MOVIES: Death at a Funeral (Frank Oz, 2007)

There's a fine line you have to walk when you're making a farce; there needs to be a certain amount of bad tase, but you can't let it sink into mere vulgarity. Director Frank Oz and writer Dean Craig struggle, but don't find the right balance until far too late in the game

The setup is promising enough, as a proper British family gathers for the funeral of the family patriarch. Older son Daniel (Matthew MacFadyen) and his wife Jane (Keeley Hawes) are hosting the funeral; younger son Robert (Rupert Graves), a successful novelist, has flown in from New York. There are assorted uncles, aunts, and nieces, and there's Peter (Peter Dinklage), a mysterious stranger whom none of the family has ever met.

The first half of the movie is overly polite and restrained, there's an occasional smile to be found, but no real laughs. When the movie does head into bad-taste territory, it becomes crudely disgusting, which isn't any funnier than the excessive restraint of the earlier scenes. (Without giving away too many details, let's just say that any scene beginning with an elderly man in a wheelchair asking to be taken to the toilet is not going to end well.)

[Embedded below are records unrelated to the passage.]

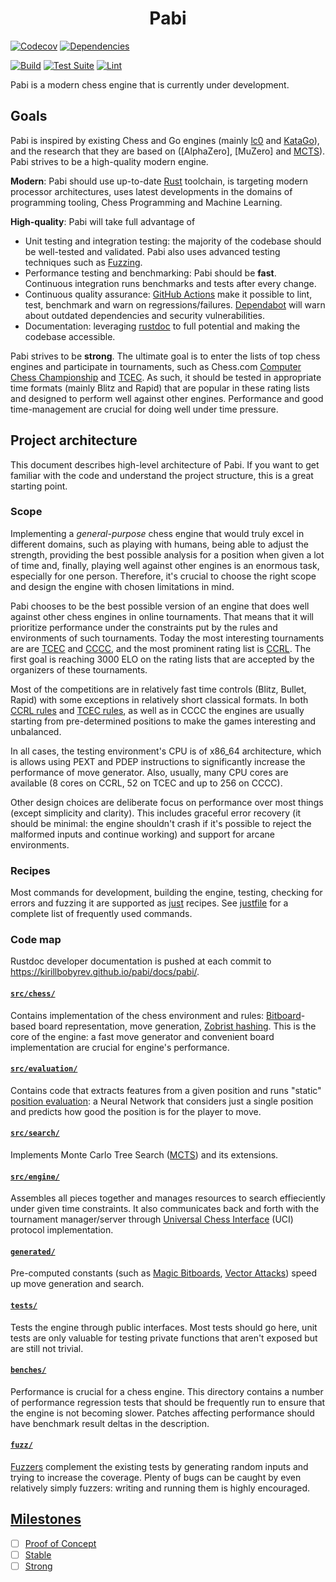 <h1 align="center">
  Pabi
</h1>

[![Codecov](https://codecov.io/gh/kirillbobyrev/pabi/branch/main/graph/badge.svg)](https://codecov.io/gh/kirillbobyrev/pabi)
[![Dependencies](https://deps.rs/repo/github/kirillbobyrev/pabi/status.svg)](https://deps.rs/repo/github/kirillbobyrev/pabi)

[![Build](https://github.com/kirillbobyrev/pabi/actions/workflows/build.yml/badge.svg)](https://github.com/kirillbobyrev/pabi/actions/workflows/build.yml)
[![Test Suite](https://github.com/kirillbobyrev/pabi/actions/workflows/test.yml/badge.svg)](https://github.com/kirillbobyrev/pabi/actions/workflows/test.yml)
[![Lint](https://github.com/kirillbobyrev/pabi/actions/workflows/lint.yml/badge.svg)](https://github.com/kirillbobyrev/pabi/actions/workflows/lint.yml)

Pabi is a modern chess engine that is currently under development.

## Goals

Pabi is inspired by existing Chess and Go engines (mainly [lc0] and [KataGo]),
and the research that they are based on ([AlphaZero], [MuZero] and [MCTS]). Pabi
strives to be a high-quality modern engine.

**Modern**: Pabi should use up-to-date [Rust] toolchain, is targeting modern
processor architectures, uses latest developments in the domains of programming
tooling, Chess Programming and Machine Learning.

**High-quality**: Pabi will take full advantage of

- Unit testing and integration testing: the majority of the codebase should be
  well-tested and validated. Pabi also uses advanced testing techniques such as
  [Fuzzing].
- Performance testing and benchmarking: Pabi should be **fast**. Continuous
  integration runs benchmarks and tests after every change.
- Continuous quality assurance: [GitHub Actions] make it possible to lint, test,
  benchmark and warn on regressions/failures. [Dependabot] will warn about
  outdated dependencies and security vulnerabilities.
- Documentation: leveraging [rustdoc] to full potential and making the codebase
  accessible.

Pabi strives to be **strong**. The ultimate goal is to enter the lists of top
chess engines and participate in tournaments, such as Chess.com [Computer Chess
Championship] and [TCEC]. As such, it should be tested in appropriate time
formats (mainly Blitz and Rapid) that are popular in these rating lists and
designed to perform well against other engines. Performance and good
time-management are crucial for doing well under time pressure.

<!-- TODO: User interface: supported commands + UCI options -->
<!-- Describe high-level features -->

## Project architecture

This document describes high-level architecture of Pabi. If you want to get
familiar with the code and understand the project structure, this is a great
starting point.

### Scope

Implementing a *general-purpose* chess engine that would truly excel in
different domains, such as playing with humans, being able to adjust the
strength, providing the best possible analysis for a position when given a lot
of time and, finally, playing well against other engines is an enormous task,
especially for one person. Therefore, it's crucial to choose the right scope and
design the engine with chosen limitations in mind.

Pabi chooses to be the best possible version of an engine that does well against
other chess engines in online tournaments. That means that it will prioritize
performance under the constraints put by the rules and environments of such
tournaments. Today the most interesting tournaments are are
[TCEC](https://tcec-chess.com/) and
[CCCC](https://www.chess.com/computer-chess-championship), and the most
prominent rating list is [CCRL](https://computerchess.org.uk/ccrl/). The first
goal is reaching 3000 ELO on the rating lists that are accepted by the
organizers of these tournaments.

Most of the competitions are in relatively fast time controls (Blitz, Bullet,
Rapid) with some exceptions in relatively short classical formats. In both [CCRL
rules] and [TCEC rules], as well as in CCCC the engines are usually starting
from pre-determined positions to make the games interesting and unbalanced.

In all cases, the testing environment's CPU is of x86_64 architecture, which is
allows using PEXT and PDEP instructions to significantly increase the
performance of move generator. Also, usually, many CPU cores are available (8
cores on CCRL, 52 on TCEC and up to 256 on CCCC).

Other design choices are deliberate focus on performance over most things
(except simplicity and clarity). This includes graceful error recovery (it
should be minimal: the engine shouldn't crash if it's possible to reject the
malformed inputs and continue working) and support for arcane environments.

### Recipes

Most commands for development, building the engine, testing, checking for errors
and fuzzing it are supported as [just](https://github.com/casey/just) recipes.
See [justfile](/justfile) for a complete list of frequently used commands.

### Code map

Rustdoc developer documentation is pushed at each commit to
<https://kirillbobyrev.github.io/pabi/docs/pabi/>.

#### [`src/chess/`](/src/chess/)

Contains implementation of the chess environment and rules: [Bitboard]-based
board representation, move generation, [Zobrist hashing]. This is the core of
the engine: a fast move generator and convenient board implementation are
crucial for engine's performance.

#### [`src/evaluation/`](/src/evaluation/)

Contains code that extracts features from a given position and runs "static"
[position evaluation]: a Neural Network that considers just a single position
and predicts how good the position is for the player to move.

#### [`src/search/`](/src/search/)

Implements Monte Carlo Tree Search ([MCTS]) and its extensions.

#### [`src/engine/`](/src/engine/)

Assembles all pieces together and manages resources to search effieciently under
given time constraints. It also communicates back and forth with the tournament
manager/server through [Universal Chess Interface] (UCI) protocol
implementation.

#### [`generated/`](/generated/)

Pre-computed constants (such as [Magic Bitboards], [Vector Attacks]) speed up
move generation and search.

#### [`tests/`](/tests/)

Tests the engine through public interfaces. Most tests should go here, unit
tests are only valuable for testing private functions that aren't exposed but
are still not trivial.

#### [`benches/`](/benches/)

Performance is crucial for a chess engine. This directory contains a number of
performance regression tests that should be frequently run to ensure that the
engine is not becoming slower. Patches affecting performance should have
benchmark result deltas in the description.

#### [`fuzz/`](/fuzz/)

[Fuzzers] complement the existing tests by generating random inputs and trying
to increase the coverage. Plenty of bugs can be caught by even relatively simply
fuzzers: writing and running them is highly encouraged.

## [Milestones]

- [ ] [Proof of Concept]
- [ ] [Stable]
- [ ] [Strong]

[Bitboard]: https://www.chessprogramming.org/Bitboards
[CCRL rules]: https://computerchess.org.uk/ccrl/404/about.html
[Computer Chess Championship]: https://www.chess.com/computer-chess-championship
[Dependabot]: https://github.com/dependabot
[Fuzzers]: https://en.wikipedia.org/wiki/Fuzzing
[Fuzzing]: https://en.wikipedia.org/wiki/Fuzzing
[GitHub Actions]: https://github.com/features/actions
[KataGo]: https://github.com/lightvector/KataGo
[MCTS]: https://en.wikipedia.org/wiki/Monte_Carlo_tree_search
[Magic Bitboards]: https://www.chessprogramming.org/Magic_Bitboards
[Milestones]: https://github.com/kirillbobyrev/pabi/milestones
[Proof of Concept]: https://github.com/kirillbobyrev/pabi/milestone/1
[Rust]: https://www.rust-lang.org/
[Stable]: https://github.com/kirillbobyrev/pabi/milestone/2
[Strong]: https://github.com/kirillbobyrev/pabi/milestone/3
[TCEC rules]: https://wiki.chessdom.org/Rules
[TCEC]: https://tcec-chess.com/
[Universal Chess Interface]: http://wbec-ridderkerk.nl/html/UCIProtocol.html
[Zobrist hashing]: https://www.chessprogramming.org/Zobrist_Hashing
[lc0]: https://lczero.org/
[position evaluation]: https://www.chessprogramming.org/Evaluation
[rustdoc]: https://doc.rust-lang.org/rustdoc
[vector attacks]: https://www.chessprogramming.org/Vector_Attacks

There are some things that work. Murray Gold's score strikes just the right note of sprightly vulgarity, and Alan Tudyk does marvelous things with the stock character of Guy Who's Been Inadvertently Slipped Hallucinogenic Drugs. In the last fifteen minutes, Oz and Craig even manage to get the right balance of sentiment and tackiness, but it's too little, too late. Wait for cable or DVD if you absolutely must see this; it certainly isn't worth paying full price at the multiplex.